Помню — долгий зимний вечер…

Помню — долгий зимний вечер, Полумрак и тишина; Тускло льётся свет лампады, Буря плачет у окна.

«Дорогой мой, — шепчет мама, — Если хочешь задремать, Чтобы бодрым и весёлым Завтра утром быть опять, —

Позабудь, что воет вьюга, Позабудь, что ты со мной, Вспомни тихий шёпот леса И полдневный летний зной;

Вспомни, как шумят берёзы, А за лесом, у межи, Ходят медленно и плавно Золотые волны ржи!»

И знакомому совету Я доверчиво внимал И, обвеянный мечтами, Забываться начинал.

Вместе с тихим сном сливалось Убаюкиванье грёз — Шёпот зреющих колосьев И невнятный шум берёз…

Осыпаются астры в садах…

Осыпаются астры в садах, Стройный клён под окошком желтеет, И холодный туман на полях Целый день неподвижно белеет. Ближний лес затихает, и в нём Показалися всюду просветы, И красив он в уборе своём, Золотистой листвою одетый. Но под этой сквозною листвой В этих чащах не слышно ни звука… Осень веет тоской, Осень веет разлукой!

Поброди же в последние дни По аллее, давно молчаливой, И с любовью и с грустью взгляни На знакомые нивы. В тишине деревенских ночей И в молчанье осенней полночи Вспомни песни, что пел соловей, Вспомни летние ночи И подумай, что годы идут, Что с весной, как минует ненастье, Нам они не вернут Обманувшего счастья…

Зачем и о чем говорить?..

…Зачем и о чем говорить? Всю душу, с любовью, с мечтами, Все сердце стараться раскрыть — И чем же? — одними словами!

И хоть бы в словах-то людских Не так уж все было избито! Значенья не сыщете в них, Значение их позабыто!

Да и кому рассказать? При искреннем даже желанье Никто не сумеет понять Всю силу чужого страданья!

Первый снег

Зимним холодом пахнуло На поля и на леса. Ярким пурпуром зажглися Пред закатом небеса.

Ночью буря бушевала, А с рассветом на село, На пруды, на сад пустынный Первым снегом понесло.

И сегодня над широкой Белой скатертью полей Мы простились с запоздалой Вереницею гусей.

Гаснет вечер, даль синеет

Гаснет вечер, даль синеет, ‎Солнышко садится, Степь да степь кругом — и всюду ‎Нива колосится!
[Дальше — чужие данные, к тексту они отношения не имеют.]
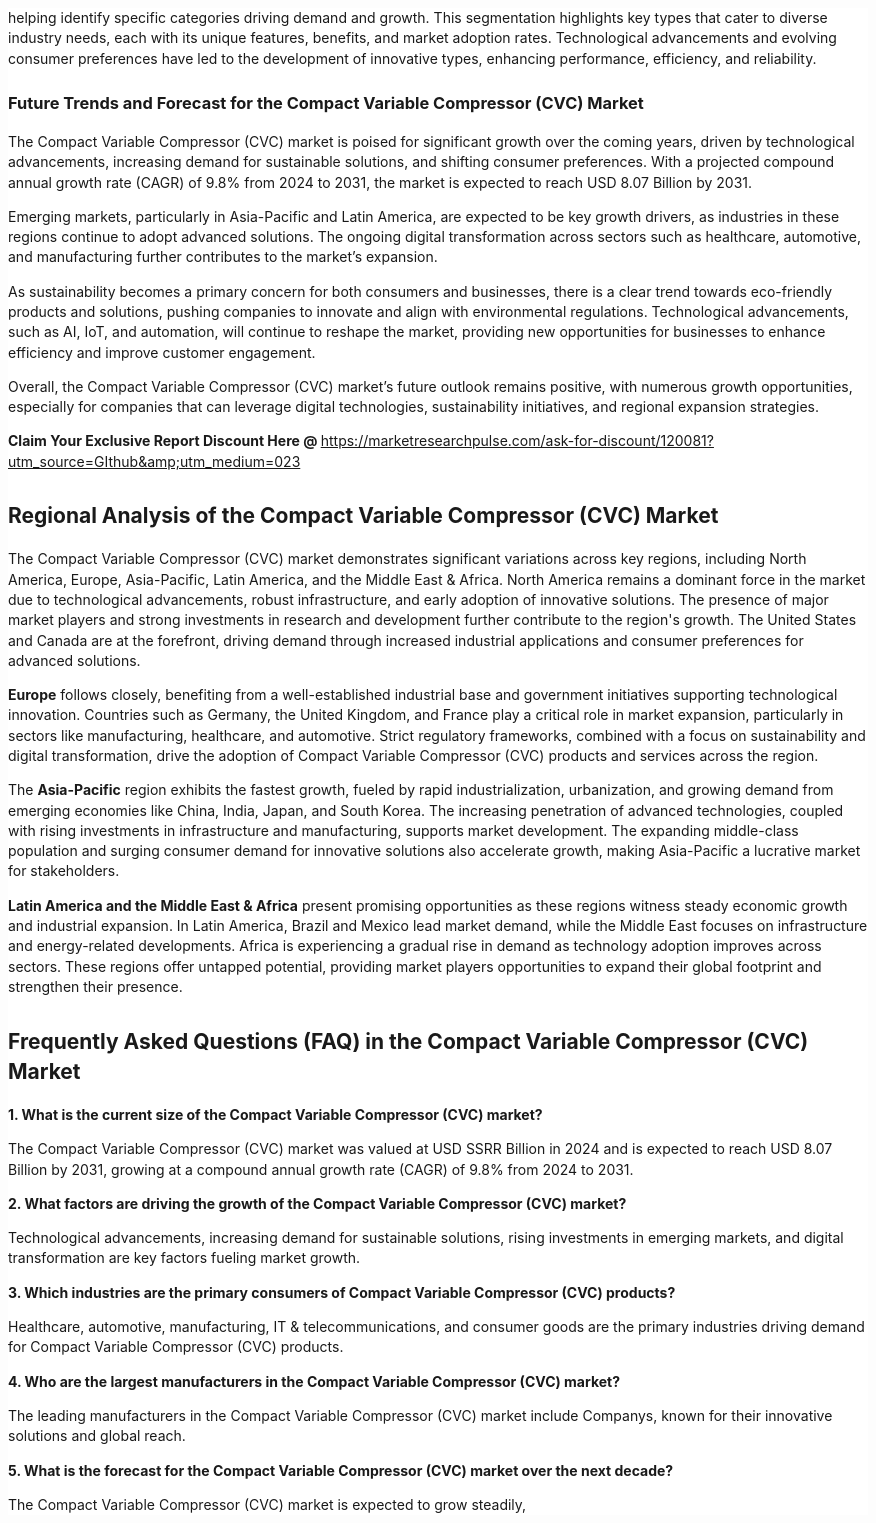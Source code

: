 helping identify specific categories driving demand and growth. This segmentation highlights key types that cater to diverse industry needs, each with its unique features, benefits, and market adoption rates. Technological advancements and evolving consumer preferences have led to the development of innovative types, enhancing performance, efficiency, and reliability.</p><h3>Future Trends and Forecast for the Compact Variable Compressor (CVC) Market</h3><p>The Compact Variable Compressor (CVC) market is poised for significant growth over the coming years, driven by technological advancements, increasing demand for sustainable solutions, and shifting consumer preferences. With a projected compound annual growth rate (CAGR) of 9.8% from 2024 to 2031, the market is expected to reach USD 8.07 Billion by 2031.</p><p>Emerging markets, particularly in Asia-Pacific and Latin America, are expected to be key growth drivers, as industries in these regions continue to adopt advanced solutions. The ongoing digital transformation across sectors such as healthcare, automotive, and manufacturing further contributes to the market&rsquo;s expansion.</p><p>As sustainability becomes a primary concern for both consumers and businesses, there is a clear trend towards eco-friendly products and solutions, pushing companies to innovate and align with environmental regulations. Technological advancements, such as AI, IoT, and automation, will continue to reshape the market, providing new opportunities for businesses to enhance efficiency and improve customer engagement.</p><p>Overall, the Compact Variable Compressor (CVC) market&rsquo;s future outlook remains positive, with numerous growth opportunities, especially for companies that can leverage digital technologies, sustainability initiatives, and regional expansion strategies.</p><p><strong>Claim Your Exclusive Report Discount Here @ </strong><a href="https://marketresearchpulse.com/ask-for-discount/120081?utm_source=GIthub&amp;utm_medium=023">https://marketresearchpulse.com/ask-for-discount/120081?utm_source=GIthub&amp;utm_medium=023</a></p><h2><strong>Regional Analysis of the Compact Variable Compressor (CVC) Market</strong></h2><p>The Compact Variable Compressor (CVC) market demonstrates significant variations across key regions, including North America, Europe, Asia-Pacific, Latin America, and the Middle East &amp; Africa. North America remains a dominant force in the market due to technological advancements, robust infrastructure, and early adoption of innovative solutions. The presence of major market players and strong investments in research and development further contribute to the region's growth. The United States and Canada are at the forefront, driving demand through increased industrial applications and consumer preferences for advanced solutions.</p><p><strong>Europe</strong> follows closely, benefiting from a well-established industrial base and government initiatives supporting technological innovation. Countries such as Germany, the United Kingdom, and France play a critical role in market expansion, particularly in sectors like manufacturing, healthcare, and automotive. Strict regulatory frameworks, combined with a focus on sustainability and digital transformation, drive the adoption of Compact Variable Compressor (CVC) products and services across the region.</p><p>The <strong>Asia-Pacific</strong> region exhibits the fastest growth, fueled by rapid industrialization, urbanization, and growing demand from emerging economies like China, India, Japan, and South Korea. The increasing penetration of advanced technologies, coupled with rising investments in infrastructure and manufacturing, supports market development. The expanding middle-class population and surging consumer demand for innovative solutions also accelerate growth, making Asia-Pacific a lucrative market for stakeholders.</p><p><strong>Latin America and the Middle East &amp; Africa</strong> present promising opportunities as these regions witness steady economic growth and industrial expansion. In Latin America, Brazil and Mexico lead market demand, while the Middle East focuses on infrastructure and energy-related developments. Africa is experiencing a gradual rise in demand as technology adoption improves across sectors. These regions offer untapped potential, providing market players opportunities to expand their global footprint and strengthen their presence.</p><h2><strong>Frequently Asked Questions (FAQ) in the Compact Variable Compressor (CVC) Market</strong></h2><p><strong>1. What is the current size of the Compact Variable Compressor (CVC) market?</strong></p><p>The Compact Variable Compressor (CVC) market was valued at USD SSRR Billion in 2024 and is expected to reach USD 8.07 Billion by 2031, growing at a compound annual growth rate (CAGR) of 9.8% from 2024 to 2031.</p><p><strong>2. What factors are driving the growth of the Compact Variable Compressor (CVC) market?</strong></p><p>Technological advancements, increasing demand for sustainable solutions, rising investments in emerging markets, and digital transformation are key factors fueling market growth.</p><p><strong>3. Which industries are the primary consumers of Compact Variable Compressor (CVC) products?</strong></p><p>Healthcare, automotive, manufacturing, IT &amp; telecommunications, and consumer goods are the primary industries driving demand for Compact Variable Compressor (CVC) products.</p><p><strong>4. Who are the largest manufacturers in the Compact Variable Compressor (CVC) market?</strong></p><p>The leading manufacturers in the Compact Variable Compressor (CVC) market include Companys, known for their innovative solutions and global reach.</p><p><strong>5. What is the forecast for the Compact Variable Compressor (CVC) market over the next decade?</strong></p><p>The Compact Variable Compressor (CVC) market is expected to grow steadily,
Пахнет медом, зацветает ‎Белая гречиха… Звон к вечерне из деревни ‎Долетает тихо… А вдали кукушка в роще ‎Медленно кукует… Счастлив тот, кто на работе ‎В поле заночует!

Гаснет вечер, скрылось солнце, ‎Лишь закат краснеет… Счастлив тот, кому зарею ‎Теплый ветер веет; Для кого мерцают кротко, ‎Светятся с приветом В темном небе темной ночью ‎Звезды тихим светом; Кто устал на ниве за день ‎И уснет глубоко Мирным сном под звездным небом ‎На степи широкой!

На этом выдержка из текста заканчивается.